Dallas, TX, is the Home of Nokia’s Open RAN Testing Center

The city of Dallas, TX

Forever the optimist on Open RAN, Nokia is continuing to push the technology. Its latest example can be found in North Texas, where the company headquartered in Finland is using Dallas, TX, as the home of its new collaboration and testing center. The objective of its new center will be to understand how Nokia’s O-RAN equipment works with other vendors. Here, vendors will be able to engage in an Open RAN environment but still retain their intellectual property. Nokia is planning to open similar centers all around the world, and Dallas is only the beginning. 

Open RAN can be considered a gift and a curse depending on who you ask. For example, the innovative approach is favored by DISH Wireless, AT&T, and Deutsche Telekom, the parent company of T-Mobile but is considered to be a threat to rivals like Ericsson and Huawei. The progress Nokia is making will help it compete against such companies. In an industry that continues to embrace collaboration, competition still exists and each company is looking for the best competitive advantage in the market. 

Pekka Lundmark, the President of Nokia believes this is a great opportunity for the company to catch up to its competition. Over the last several years, Nokia has transformed itself as it struggled to compete in wireless. With new leadership and tremendous cost-cutting measures that would also slash jobs, Nokia’s shake-up is producing promising signs. The company was able to report its best sales figures six years earlier in 2021.

A major reason for Nokia’s troubles stems from the decision to purchase Alcatel-Lucent. Though the company was already seeing questionable numbers, the purchase cost around $17 billion. On paper, the move seems like a logical one as the company had assets that met the strategy of then-leader Rajeev Suri. But in the end, it would result in diverting cash from research and development that would hinder Nokia’s growth in 5G and RAN, two areas in which Huawei and Ericsson would grow in respectively.

Nokia would also misstep by using programmable chips in its 5G equipment. This option was much more expensive than the competition and raised costs for the Finnish vendor. It also hindered customization which is always a welcomed attribute in technology endeavors. Today, Nokia embraces Open RAN, a method that creates healthy ecosystems for collaboration and interchangeability. Of the 27 leading O-RAN Alliance members, 23 of them are Nokia RAN customers.

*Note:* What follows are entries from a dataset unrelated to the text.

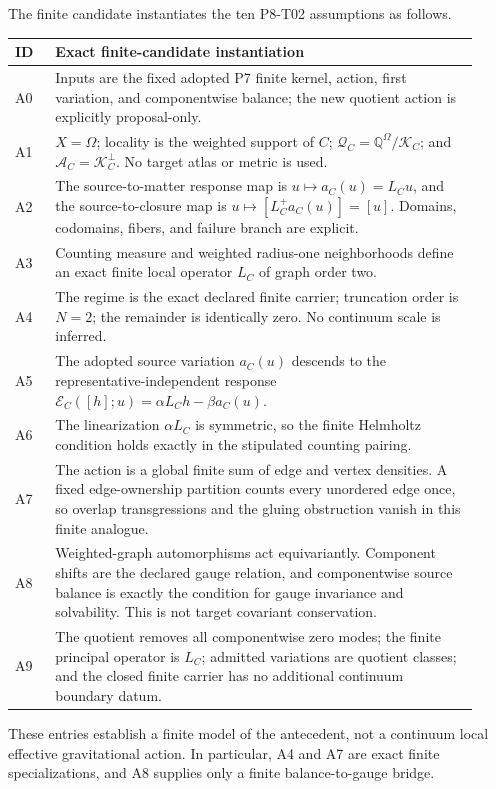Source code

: \documentclass[11pt]{article}
\newcommand{\Q}{\mathbb Q}
\newcommand{\Aspace}{\mathcal A_C}
\newcommand{\Qspace}{\mathcal Q_C}
\newcommand{\Kspace}{\mathcal K_C}
\begin{document}
The finite candidate instantiates the ten P8-T02 assumptions as follows.
\begin{longtable}{p{0.08\linewidth}p{0.84\linewidth}}
\toprule
ID & Exact finite-candidate instantiation\\
\midrule
A0 &
Inputs are the fixed adopted P7 finite kernel, action, first variation, and
componentwise balance; the new quotient action is explicitly proposal-only.\\
A1 &
\(X=\Omega\); locality is the weighted support of \(C\);
\(\Qspace=\Q^\Omega/\Kspace\); and \(\Aspace=\Kspace^\perp\).  No target
atlas or metric is used.\\
A2 &
The source-to-matter response map is \(u\mapsto a_C(u)=L_Cu\), and the
source-to-closure map is \(u\mapsto[L_C^+a_C(u)]=[u]\).  Domains, codomains,
fibers, and failure branch are explicit.\\
A3 &
Counting measure and weighted radius-one neighborhoods define an exact
finite local operator \(L_C\) of graph order two.\\
A4 &
The regime is the exact declared finite carrier; truncation order is
\(N=2\); the remainder is identically zero.  No continuum scale is inferred.\\
A5 &
The adopted source variation \(a_C(u)\) descends to the
representative-independent response
\(\mathcal E_C([h];u)=\alpha L_Ch-\beta a_C(u)\).\\
A6 &
The linearization \(\alpha L_C\) is symmetric, so the finite Helmholtz
condition holds exactly in the stipulated counting pairing.\\
A7 &
The action is a global finite sum of edge and vertex densities.  A fixed
edge-ownership partition counts every unordered edge once, so overlap
transgressions and the gluing obstruction vanish in this finite analogue.\\
A8 &
Weighted-graph automorphisms act equivariantly.  Component shifts are the
declared gauge relation, and componentwise source balance is exactly the
condition for gauge invariance and solvability.  This is not target covariant
conservation.\\
A9 &
The quotient removes all componentwise zero modes; the finite principal
operator is \(L_C\); admitted variations are quotient classes; and the
closed finite carrier has no additional continuum boundary datum.\\
\bottomrule
\end{longtable}

These entries establish a finite model of the antecedent, not a continuum
local effective gravitational action.  In particular, A4 and A7 are exact
finite specializations, and A8 supplies only a finite balance-to-gauge bridge.
\end{document}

Time will tell if Nokia’s venture into Open RAN is the right move as it always does, but time is the exact variable the company will want to monitor as it continues to push its 5G solutions. The speed at which Open RAN is adopted and the speed at which 5G is deployed will play huge roles for the company. On the low side of financial forecasts, some estimate that the industry will generate $3.2 billion in revenue by 2024 while bullish estimates put these figures in the tens of billions of dollars by the middle of the decade. Open RAN can be a double-edged sword, those who choose to embrace it could potentially be moving away from traditional vendors like Nokia and find solutions from smaller companies that specialize in a specific function.

Open RAN can be a double-edged sword, those who do embrace it potentially moving away from traditional vendors such as Nokia and finding solutions from smaller companies that specialize in a specific function.